Even if Canadians say they prefer to buy insurance from the advisor network, many buy insufficient insurance, if any. LIMRA announced these findings in the highlights of its 2013 Canadian Life Insurance Ownership Study.
Almost half of survey participants (41%) have term life insurance only, up 27% since 2006, and 46% have permanent insurance only. The survey also finds that 13% have both forms of insurance.
These households tend to be better insured: the survey estimates the average period for which the coverage can replace the primary wage earner’s income in case of death at seven years. Those with term insurance only can expect to replace it for 5.5 years, compared with 3.5 years for permanent insurance holders.
For households whose main wage earner is insured only by group insurance, financial woes loom. On average they can expect to replace the missing income for only two years.
However, total reliance on group insurance is growing. This year, the segment comprised 37% of households, up from 28% in 2009.

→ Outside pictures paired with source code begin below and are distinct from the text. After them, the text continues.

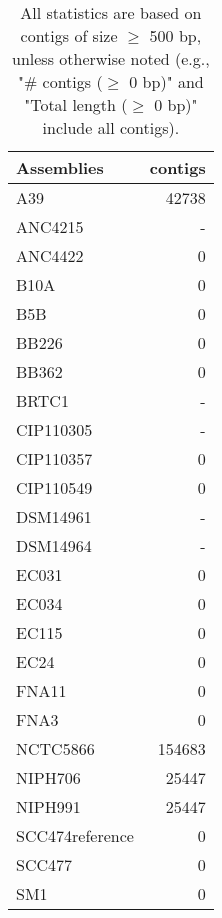 \documentclass[12pt,a4paper]{article}
\begin{document}
\begin{table}[ht]
\begin{center}
\caption{All statistics are based on contigs of size $\geq$ 500 bp, unless otherwise noted (e.g., "\# contigs ($\geq$ 0 bp)" and "Total length ($\geq$ 0 bp)" include all contigs).}
\begin{tabular}{|l*{1}{|r}|}
\hline
Assemblies & contigs \\ \hline
A39 & 42738 \\ \hline
ANC4215 & - \\ \hline
ANC4422 & 0 \\ \hline
B10A & 0 \\ \hline
B5B & 0 \\ \hline
BB226 & 0 \\ \hline
BB362 & 0 \\ \hline
BRTC1 & - \\ \hline
CIP110305 & - \\ \hline
CIP110357 & 0 \\ \hline
CIP110549 & 0 \\ \hline
DSM14961 & - \\ \hline
DSM14964 & - \\ \hline
EC031 & 0 \\ \hline
EC034 & 0 \\ \hline
EC115 & 0 \\ \hline
EC24 & 0 \\ \hline
FNA11 & 0 \\ \hline
FNA3 & 0 \\ \hline
NCTC5866 & 154683 \\ \hline
NIPH706 & 25447 \\ \hline
NIPH991 & 25447 \\ \hline
SCC474reference & 0 \\ \hline
SCC477 & 0 \\ \hline
SM1 & 0 \\ \hline
\end{tabular}
\end{center}
\end{table}
\end{document}
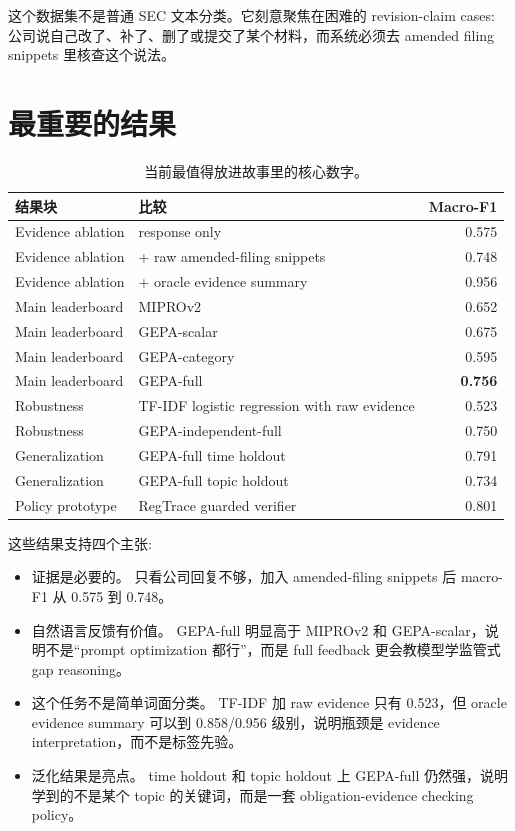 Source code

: \documentclass[11pt,fontset=none]{ctexart}
\newcommand{\good}[1]{\textcolor{blue!70!black}{#1}}
\begin{document}
这个数据集不是普通 SEC 文本分类。它刻意聚焦在困难的 revision-claim cases: 公司说自己改了、补了、删了或提交了某个材料，而系统必须去 amended filing snippets 里核查这个说法。

\section*{最重要的结果}

\begin{table}[h]
\centering
\small
\begin{tabularx}{\linewidth}{lXr}
\toprule
\textbf{结果块} & \textbf{比较} & \textbf{Macro-F1} \\
\midrule
Evidence ablation & response only & 0.575 \\
Evidence ablation & + raw amended-filing snippets & 0.748 \\
Evidence ablation & + oracle evidence summary & 0.956 \\
\midrule
Main leaderboard & MIPROv2 & 0.652 \\
Main leaderboard & GEPA-scalar & 0.675 \\
Main leaderboard & GEPA-category & 0.595 \\
Main leaderboard & GEPA-full & \textbf{0.756} \\
\midrule
Robustness & TF-IDF logistic regression with raw evidence & 0.523 \\
Robustness & GEPA-independent-full & 0.750 \\
Generalization & GEPA-full time holdout & 0.791 \\
Generalization & GEPA-full topic holdout & 0.734 \\
Policy prototype & RegTrace guarded verifier & 0.801 \\
\bottomrule
\end{tabularx}
\caption{当前最值得放进故事里的核心数字。}
\end{table}

这些结果支持四个主张:
\begin{itemize}
    \item \good{证据是必要的。} 只看公司回复不够，加入 amended-filing snippets 后 macro-F1 从 0.575 到 0.748。
    \item \good{自然语言反馈有价值。} GEPA-full 明显高于 MIPROv2 和 GEPA-scalar，说明不是``prompt optimization 都行''，而是 full feedback 更会教模型学监管式 gap reasoning。
    \item \good{这个任务不是简单词面分类。} TF-IDF 加 raw evidence 只有 0.523，但 oracle evidence summary 可以到 0.858/0.956 级别，说明瓶颈是 evidence interpretation，而不是标签先验。
    \item \good{泛化结果是亮点。} time holdout 和 topic holdout 上 GEPA-full 仍然强，说明学到的不是某个 topic 的关键词，而是一套 obligation-evidence checking policy。
\end{itemize}
\end{document}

Worse yet, life insurance holding has sunk to its lowest point in 30 years. Only 68% of Canadian households have life insurance, compared with 79% in 2006 (and 78% in 1982). This plunge results from the fact that the number of life insurance policies in force in Canada dove 18%, from 41.6 million in 2009 to 34.2 million in 2012.
The economy has spurred this decline, but it’s not the only factor. Despite their concerns about financial security, families do not consider buying insurance a priority. What’s more, the size of the sales force is not keeping pace with the Canadian population.
“When we asked what keeps consumers from buying life insurance, the top two reasons given were: low priority and a perception that it’s not affordable,” says Cheryl Retzloff, senior research director for LIMRA.
The result: married households with children under age 18 claim to be underinsured; three-quarters of households say they would have difficulty meeting their daily living expenses if they lost their primary wage earner.
Canadians’ concern about their financial future opens the door to conversations with advisors. Well before repaying their debts, Canadians of all ages rank the government’s capacity to finance healthcare as their prime worry (84%). Eight out of ten Canadians fear they won’t have sufficient funds during retirement.
79% of Canadians are concerned about the cost or accessibility of long-term care. In similar proportions, they worry about having sufficient monthly retirement income and sufficient funds in case of disability or critical illness.
In contrast, reducing debt (59%), meeting the family’s needs in case of death (54%) and paying for children’s studies raise less concern.
For Canadians who did purchase insurance, covering final expenses (57%) and the need to have this product (43%) were the main motivations. Only 37% of Canadians bought life insurance mainly to replace income in case of death.
According to the LIMRA report on individual life insurance in Canada in 2012, term insurance sales continue to dominate the market, at 58% of policies sold in 2012. Whole life and universal life split the remainder into equal shares of 21%.
Even as they try to engage more Canadians in conversation, the sales force is up against an industry that is struggling to recruit new blood.
Canadian consumers say they prefer personal contact, yet another LIMRA study found that the industry recruited 14% fewer sales professionals in 2012, at 13,500 versus 15,600 a year earlier.
“This combination of fewer agents and slow adoption of non-face-to-face purchasing creates a real challenge for Canadian insurance companies,” Ms. Retzloff points out.
The 2012 survey is based on a sample of 3,200 Canadian households. The person surveyed was the self-declared financial decision-maker of the household. Results were weighted to represent all households in Canada. The previous edition of this study was conducted in 2006.